Figure 7. Comparison between the SCI-mod-s group and SCI-mod-l group on (A,B) cavity region; (C) glia scar; (D,E) spared myelin; (F–H) electrophysiological detection; (I,J) thickness of bladder wall (*p < 0.05; **p < 0.01; ns represents no statistical significance).
Discussion
In order to understand the complex pathological basis of SCI and to develop treatments for improving the quality of patients’ life after SCI, numbers of animal models have been applied in translational studies (Cizkova et al., 2020; Fouad et al., 2020). Most spinal injuries occur from a ventral point in patients, with over 60% located at cervical levels, often caused by indirect traumas resulting in compression injuries (Reier et al., 2012; Musselman et al., 2018). However, due to the advantages of operation, animal care, and ethical issues, dorsal thoracic injury models have been used more widely in preclinical research (Sharif-Alhoseini et al., 2017). Compared with compression injuries and transection injuries, contusion injuries can be graded and produce the cavities that are similar to those observed in a clinical setting (Bresnahan et al., 1991; Basso et al., 1996a). Given the genetic similarities, ethical concerns, and care costs, rodents seem to be the most suitable species for SCI experiments (Sharif-Alhoseini et al., 2017).

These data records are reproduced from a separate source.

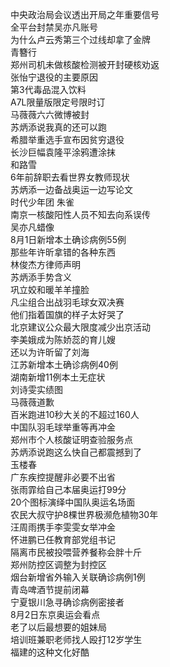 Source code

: 中央政治局会议透出开局之年重要信号  
全平台封禁吴亦凡账号  
为什么卢云秀第三个过线却拿了金牌  
青簪行  
郑州司机未做核酸检测被开封硬核劝返  
张怡宁退役的主要原因  
第3代毒品混入饮料  
A7L限量版限定号限时订  
马薇薇六六微博被封  
苏炳添说我真的还可以跑  
希腊举重选手宣布因贫穷退役  
长沙巨幅袁隆平涂鸦遭涂抹  
和路雪  
6年前辞职去看世界女教师现状  
苏炳添一边备战奥运一边写论文  
时代少年团 朱雀  
南京一核酸阳性人员不知去向系误传  
吴亦凡蜡像  
8月1日新增本土确诊病例55例  
那些年许昕拿错的各种东西  
林俊杰方律师声明  
苏炳添手势含义  
巩立姣和暖羊羊撞脸  
凡尘组合出战羽毛球女双决赛  
他们指着国旗的样子太好哭了  
北京建议公众最大限度减少出京活动  
李美娥成为陈娇蕊的育儿嫂  
还以为许昕留了刘海  
江苏新增本土确诊病例40例  
湖南新增11例本土无症状  
刘诗雯实绩图  
马薇薇道歉  
百米跑进10秒大关的不超过160人  
中国队羽毛球举重等再冲金  
郑州市个人核酸证明查验服务点  
苏炳添说跑这么快自己都震撼到了  
玉楼春  
广东疾控提醒非必要不出省  
张雨霏给自己本届奥运打99分  
20个图标演绎中国队奥运名场面  
农民大叔守护8棵世界极濒危植物30年  
汪周雨携手李雯雯女举冲金  
怀进鹏已任教育部党组书记  
隔离市民被投喂营养餐称会胖十斤  
郑州防控区调整为封控区  
烟台新增省外输入关联确诊病例1例  
青岛啤酒节提前闭幕  
宁夏银川急寻确诊病例密接者  
8月2日东京奥运会看点  
老了以后最想要的姐妹局  
培训班兼职老师找人殴打12岁学生  
福建的这种文化好酷  
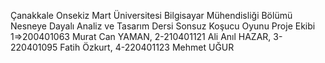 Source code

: Çanakkale Onsekiz Mart Üniversitesi Bilgisayar Mühendisliği Bölümü
Nesneye Dayalı Analiz ve Tasarım Dersi 
Sonsuz Koşucu Oyunu 
Proje Ekibi
1=>200401063 Murat Can YAMAN, 
2-210401121 Ali Anıl HAZAR, 
3-220401095 Fatih Özkurt, 
4-220401123 Mehmet UĞUR
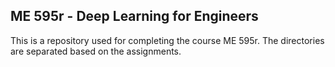 ## ME 595r - Deep Learning for Engineers

This is a repository used for completing the course ME 595r.
The directories are separated based on the assignments.
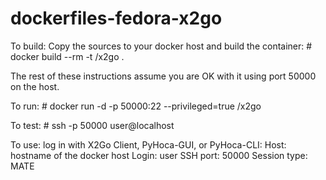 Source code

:# dockerfiles-fedora-x2go

To build:
Copy the sources to your docker host and build the container:
	# docker build --rm -t <username>/x2go .

The rest of these instructions assume you are OK with it using port 50000 on the host.

To run:
	# docker run -d -p 50000:22 --privileged=true <username>/x2go

To test:
	# ssh -p 50000 user@localhost

To use:
log in with X2Go Client, PyHoca-GUI, or PyHoca-CLI:
Host: hostname of the docker host
Login: user
SSH port: 50000
Session type: MATE


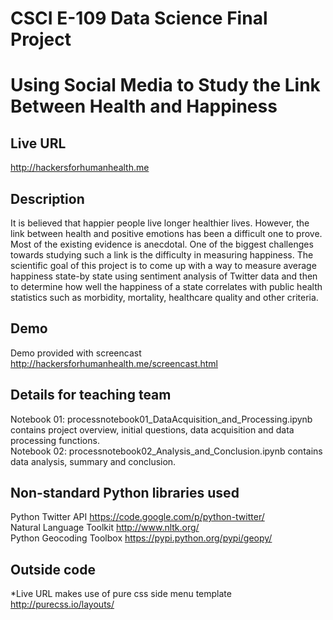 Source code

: # CSCI E-109 Data Science Final Project
# Using Social Media to Study the Link Between Health and Happiness
## Live URL
<http://hackersforhumanhealth.me>

## Description
It is believed that happier people live longer healthier lives. However, the link between health and positive emotions has been a difficult one to prove. Most of the existing evidence is anecdotal. One of the biggest challenges towards studying such a link is the difficulty in measuring happiness. The scientific goal of this project is to come up with a way to measure average happiness state-by state using sentiment analysis of Twitter data and then to determine how well the happiness of a state correlates with public health statistics such as morbidity, mortality, healthcare quality and other criteria.

## Demo
Demo provided with screencast
<http://hackersforhumanhealth.me/screencast.html>

## Details for teaching team
Notebook 01: processnotebook01_DataAcquisition_and_Processing.ipynb contains project overview, initial questions, data acquisition and data processing functions.<br />
Notebook 02: processnotebook02_Analysis_and_Conclusion.ipynb contains data analysis, summary and conclusion.

## Non-standard Python libraries used 
Python Twitter API
<https://code.google.com/p/python-twitter/> <br />
Natural Language Toolkit
<http://www.nltk.org/> <br />
Python Geocoding Toolbox
<https://pypi.python.org/pypi/geopy/> <br />


## Outside code
*Live URL makes use of pure css side menu template http://purecss.io/layouts/ 




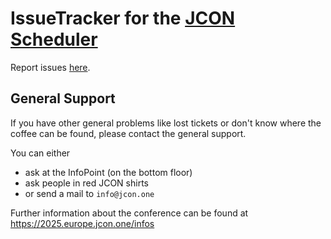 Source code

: # IssueTracker for the [JCON Scheduler](https://schedule.jcon.one/)

Report issues [here](https://github.com/xdev-software/jcon-scheduler/issues).

## General Support
If you have other general problems like lost tickets or don't know where the coffee can be found, please contact the general support.

You can either
* ask at the InfoPoint (on the bottom floor)
* ask people in red JCON shirts
* or send a mail to ``info@jcon.one``

Further information about the conference can be found at https://2025.europe.jcon.one/infos
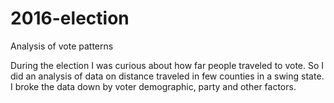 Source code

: # 2016-election
Analysis of vote patterns

During the election I was curious about how far people traveled to vote. 
So I did an analysis of data on distance traveled in few counties in a swing state. 
I broke the data down by voter demographic, party and other factors.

Among common rat inbred strains, Wistar rats recovered moderately after SCI and could be used as a suitable animal model to observe the difference between the intervention group and control group in functional recovery. Easier urinating procedure leads to a lower occurrence of urinary tract infections and more rapid recovery of bladder function in female rats. These were the reasons why female rats have been used more frequently in SCI studies (Mills et al., 2001; Sedý et al., 2008). In conclusion, as one of the best options for preliminary SCI experiments, the thoracic contusion female Wistar rat model has been applied in this research.
The most suitable tool to estimate structural changes of the spinal cord in clinical study, not possible in the histological approach, is the quantification of changes in non-invasive T2-weighted MRI scans (Huber et al., 2017; Martínez-Pérez et al., 2017; Farhadi et al., 2018; Freund et al., 2019). To facilitate meaningful translation, it is necessary to use MRI as an important method in the experimental design in a preclinical study (Guo et al., 2021). The intramedullary lesion size, measured on sagittal T2-weighted scans, might be a good clinical predictor of recovery, but further studies are required to prove the reliability of that in a rat model (Aarabi et al., 2017). Although the importance of T2-weighted signal changes after injury and its crucial relationship to the neurological outcomes in clinical recovery are well-known, its exact correlation with behavioral outcomes in rat model is not known.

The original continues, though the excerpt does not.